• Source data:
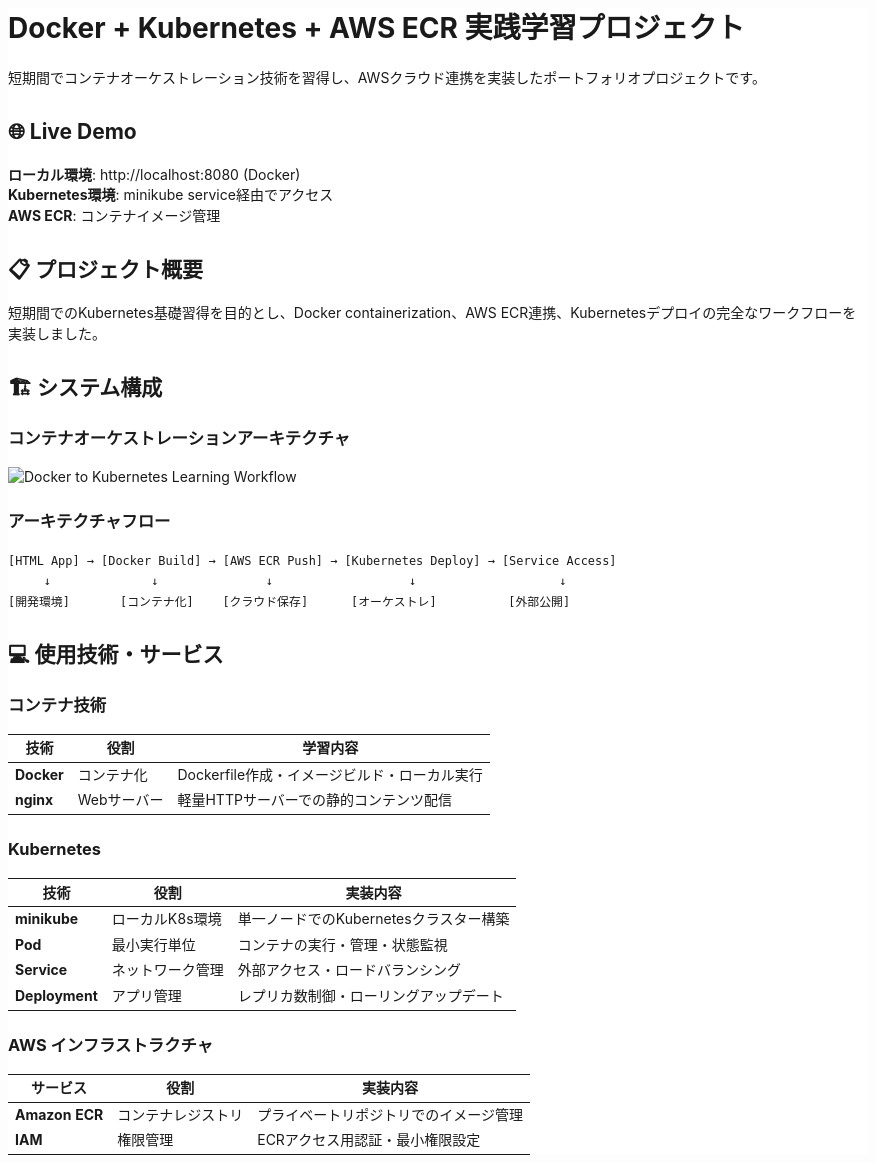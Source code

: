 # Docker + Kubernetes + AWS ECR 実践学習プロジェクト

短期間でコンテナオーケストレーション技術を習得し、AWSクラウド連携を実装したポートフォリオプロジェクトです。

## 🌐 Live Demo
**ローカル環境**: http://localhost:8080 (Docker)  
**Kubernetes環境**: minikube service経由でアクセス  
**AWS ECR**: コンテナイメージ管理

## 📋 プロジェクト概要

短期間でのKubernetes基礎習得を目的とし、Docker containerization、AWS ECR連携、Kubernetesデプロイの完全なワークフローを実装しました。

## 🏗️ システム構成

### コンテナオーケストレーションアーキテクチャ
![Docker to Kubernetes Learning Workflow](AWS_ECR_docker.drawio.svg)  

### アーキテクチャフロー
```
[HTML App] → [Docker Build] → [AWS ECR Push] → [Kubernetes Deploy] → [Service Access]
     ↓              ↓               ↓                   ↓                    ↓
[開発環境]       [コンテナ化]    [クラウド保存]      [オーケストレ]          [外部公開]
```

## 💻 使用技術・サービス

### コンテナ技術
| 技術 | 役割 | 学習内容 |
|------|------|----------|
| **Docker** | コンテナ化 | Dockerfile作成・イメージビルド・ローカル実行 |
| **nginx** | Webサーバー | 軽量HTTPサーバーでの静的コンテンツ配信 |

### Kubernetes
| 技術 | 役割 | 実装内容 |
|------|------|----------|
| **minikube** | ローカルK8s環境 | 単一ノードでのKubernetesクラスター構築 |
| **Pod** | 最小実行単位 | コンテナの実行・管理・状態監視 |
| **Service** | ネットワーク管理 | 外部アクセス・ロードバランシング |
| **Deployment** | アプリ管理 | レプリカ数制御・ローリングアップデート |

### AWS インフラストラクチャ
| サービス | 役割 | 実装内容 |
|----------|------|----------|
| **Amazon ECR** | コンテナレジストリ | プライベートリポジトリでのイメージ管理 |
| **IAM** | 権限管理 | ECRアクセス用認証・最小権限設定 |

• Action item: Working through the listing above, count every line that holds "Docker" and answer with the count alone.

• Response: 6